This week Brian Douglas was convicted of felony animal cruelty in Hoke County, North Carolina, and was sentenced to 30 days jail, and nearly four years probation. Mercy for Animals has hailed this conviction as “the first felony cruelty to animals conviction related to birds used for food production in US history.” Other related defendants’ cases are pending. Since the investigation into the abuse commenced last December, Butterball has maintained that as an organization it does not condone animal cruelty. Although my search for “animal rights” or “felony” did not turn up any results on Butterball’s website, the self-described largest turkey supplier in the United States does have a slide show demonstrating the love and affection each and every bird receives. I particularly enjoy the image of a mother and son handling a poult with the text, “Our turkeys need the proper care and attention from the start. This concept of well-being is essential in order for the birds to grow and thrive.” It’s true. I’m sure the turkeys do need that care. Whether they actually get it is the question. Butterball also states that “Regular veterinary exams monitor for diseases and help to ensure the health of flocks.” Again, true, but would these be the same veterinarians that tip-off Butterball prior to a police raid? Some people are skeptical.

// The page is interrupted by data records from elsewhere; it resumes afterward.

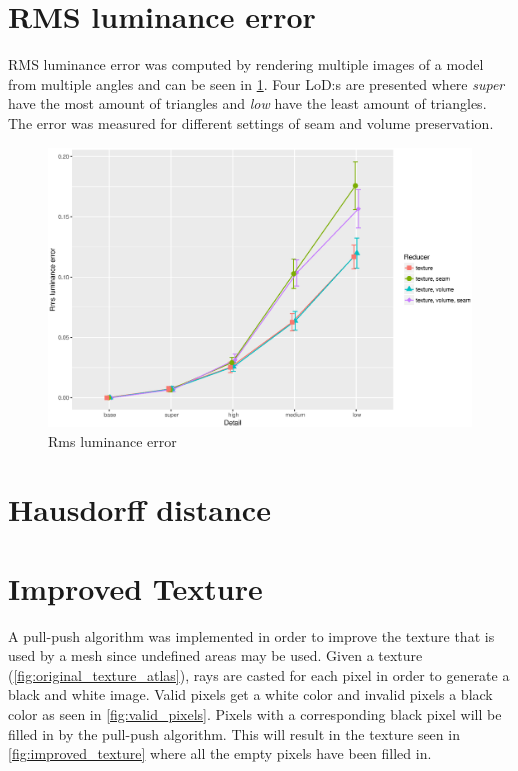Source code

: \section{RMS luminance error}
RMS luminance error was computed by rendering multiple images of a model from multiple angles and can be seen in \cref{fig:mean_luminance_error}. Four LoD:s are presented where \emph{super} have the most amount of triangles and \emph{low} have the least amount of triangles. The error was measured for different settings of seam and volume preservation.

\begin{figure}[h]
  \centering
  \includegraphics[width=\textwidth]{figures/Rdata/rms_luminance.eps}
  \caption{Rms luminance error}
  \label{fig:mean_luminance_error}
\end{figure}

\section{Hausdorff distance}

\section{Improved Texture}
A pull-push algorithm was implemented in order to improve the texture that is used by a mesh since undefined areas may be used. Given a texture (\cref{fig:original_texture_atlas}), rays are casted for each pixel in order to generate a black and white image. Valid pixels get a white color and invalid pixels a black color as seen in \cref{fig:valid_pixels}. Pixels with a corresponding black pixel will be filled in by the pull-push algorithm. This will result in the texture seen in \cref{fig:improved_texture} where all the empty pixels have been filled in.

The conviction is for a Class H felony. Other Class H felonies in North Carolina include breaking or entering buildings with felonious intent, possessing of stolen goods, embezzlement under $100,000, obtaining property by false pretenses, and hit and runs resulting in an injury, among others. Those are largely offenses involving property, which is predictable, given the status of animals and the national status of birds, who aren’t even considered animals. Still, even seeing the word “felony” thrown around with factory farm abuse is huge, and it isn’t as if those other Class H felonies are things you want on your record. If nothing else, this conviction shows that disregarding animal welfare does have consequences that at least some states are willing to enforce.
Then again, Butterball seems to think everything is already hunky dory, and I’m suspicious of how profitable enforcement will be versus simply hiring new workers when abusers are caught.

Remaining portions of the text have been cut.